■ **Prompt**
Output the full listing exactly, character for character.

■ **Excerpted data**
::::
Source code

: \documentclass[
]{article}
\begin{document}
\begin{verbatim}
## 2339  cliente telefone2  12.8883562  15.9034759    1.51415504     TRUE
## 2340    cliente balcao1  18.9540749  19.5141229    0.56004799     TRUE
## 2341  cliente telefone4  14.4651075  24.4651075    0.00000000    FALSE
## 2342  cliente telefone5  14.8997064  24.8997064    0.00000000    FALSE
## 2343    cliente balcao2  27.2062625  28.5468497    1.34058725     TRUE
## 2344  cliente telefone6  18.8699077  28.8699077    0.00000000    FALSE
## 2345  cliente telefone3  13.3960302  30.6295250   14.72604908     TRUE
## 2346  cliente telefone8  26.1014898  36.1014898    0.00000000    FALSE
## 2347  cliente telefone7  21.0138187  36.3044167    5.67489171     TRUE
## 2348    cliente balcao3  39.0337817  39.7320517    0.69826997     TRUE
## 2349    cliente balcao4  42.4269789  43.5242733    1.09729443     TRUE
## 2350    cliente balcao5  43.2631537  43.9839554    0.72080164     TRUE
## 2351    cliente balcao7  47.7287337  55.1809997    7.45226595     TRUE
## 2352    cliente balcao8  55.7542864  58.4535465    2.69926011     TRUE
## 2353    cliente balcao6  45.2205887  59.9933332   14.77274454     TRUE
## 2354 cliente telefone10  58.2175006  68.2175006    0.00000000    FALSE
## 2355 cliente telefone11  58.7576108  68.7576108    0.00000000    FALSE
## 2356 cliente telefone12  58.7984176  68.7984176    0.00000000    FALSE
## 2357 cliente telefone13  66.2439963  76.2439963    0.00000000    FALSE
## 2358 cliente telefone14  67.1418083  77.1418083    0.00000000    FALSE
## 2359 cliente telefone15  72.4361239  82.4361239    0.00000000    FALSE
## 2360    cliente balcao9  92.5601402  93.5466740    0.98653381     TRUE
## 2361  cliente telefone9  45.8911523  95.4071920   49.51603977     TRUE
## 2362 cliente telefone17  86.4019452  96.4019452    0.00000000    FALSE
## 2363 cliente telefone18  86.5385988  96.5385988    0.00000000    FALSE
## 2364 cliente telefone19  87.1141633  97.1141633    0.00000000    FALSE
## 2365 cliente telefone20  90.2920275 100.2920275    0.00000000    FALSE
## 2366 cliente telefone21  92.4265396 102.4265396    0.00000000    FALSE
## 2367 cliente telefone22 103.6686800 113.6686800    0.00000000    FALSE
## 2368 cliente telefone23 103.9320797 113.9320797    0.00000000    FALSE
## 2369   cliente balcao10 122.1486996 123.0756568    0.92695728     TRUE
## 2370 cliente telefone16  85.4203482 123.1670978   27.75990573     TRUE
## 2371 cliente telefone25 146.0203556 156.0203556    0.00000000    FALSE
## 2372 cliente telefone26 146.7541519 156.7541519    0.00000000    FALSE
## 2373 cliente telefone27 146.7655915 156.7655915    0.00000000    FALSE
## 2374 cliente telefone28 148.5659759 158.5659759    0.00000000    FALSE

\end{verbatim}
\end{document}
::::
■ **Final answer**
Source code

: \documentclass[
]{article}
\begin{document}
\begin{verbatim}
## 2339  cliente telefone2  12.8883562  15.9034759    1.51415504     TRUE
## 2340    cliente balcao1  18.9540749  19.5141229    0.56004799     TRUE
## 2341  cliente telefone4  14.4651075  24.4651075    0.00000000    FALSE
## 2342  cliente telefone5  14.8997064  24.8997064    0.00000000    FALSE
## 2343    cliente balcao2  27.2062625  28.5468497    1.34058725     TRUE
## 2344  cliente telefone6  18.8699077  28.8699077    0.00000000    FALSE
## 2345  cliente telefone3  13.3960302  30.6295250   14.72604908     TRUE
## 2346  cliente telefone8  26.1014898  36.1014898    0.00000000    FALSE
## 2347  cliente telefone7  21.0138187  36.3044167    5.67489171     TRUE
## 2348    cliente balcao3  39.0337817  39.7320517    0.69826997     TRUE
## 2349    cliente balcao4  42.4269789  43.5242733    1.09729443     TRUE
## 2350    cliente balcao5  43.2631537  43.9839554    0.72080164     TRUE
## 2351    cliente balcao7  47.7287337  55.1809997    7.45226595     TRUE
## 2352    cliente balcao8  55.7542864  58.4535465    2.69926011     TRUE
## 2353    cliente balcao6  45.2205887  59.9933332   14.77274454     TRUE
## 2354 cliente telefone10  58.2175006  68.2175006    0.00000000    FALSE
## 2355 cliente telefone11  58.7576108  68.7576108    0.00000000    FALSE
## 2356 cliente telefone12  58.7984176  68.7984176    0.00000000    FALSE
## 2357 cliente telefone13  66.2439963  76.2439963    0.00000000    FALSE
## 2358 cliente telefone14  67.1418083  77.1418083    0.00000000    FALSE
## 2359 cliente telefone15  72.4361239  82.4361239    0.00000000    FALSE
## 2360    cliente balcao9  92.5601402  93.5466740    0.98653381     TRUE
## 2361  cliente telefone9  45.8911523  95.4071920   49.51603977     TRUE
## 2362 cliente telefone17  86.4019452  96.4019452    0.00000000    FALSE
## 2363 cliente telefone18  86.5385988  96.5385988    0.00000000    FALSE
## 2364 cliente telefone19  87.1141633  97.1141633    0.00000000    FALSE
## 2365 cliente telefone20  90.2920275 100.2920275    0.00000000    FALSE
## 2366 cliente telefone21  92.4265396 102.4265396    0.00000000    FALSE
## 2367 cliente telefone22 103.6686800 113.6686800    0.00000000    FALSE
## 2368 cliente telefone23 103.9320797 113.9320797    0.00000000    FALSE
## 2369   cliente balcao10 122.1486996 123.0756568    0.92695728     TRUE
## 2370 cliente telefone16  85.4203482 123.1670978   27.75990573     TRUE
## 2371 cliente telefone25 146.0203556 156.0203556    0.00000000    FALSE
## 2372 cliente telefone26 146.7541519 156.7541519    0.00000000    FALSE
## 2373 cliente telefone27 146.7655915 156.7655915    0.00000000    FALSE
## 2374 cliente telefone28 148.5659759 158.5659759    0.00000000    FALSE

\end{verbatim}
\end{document}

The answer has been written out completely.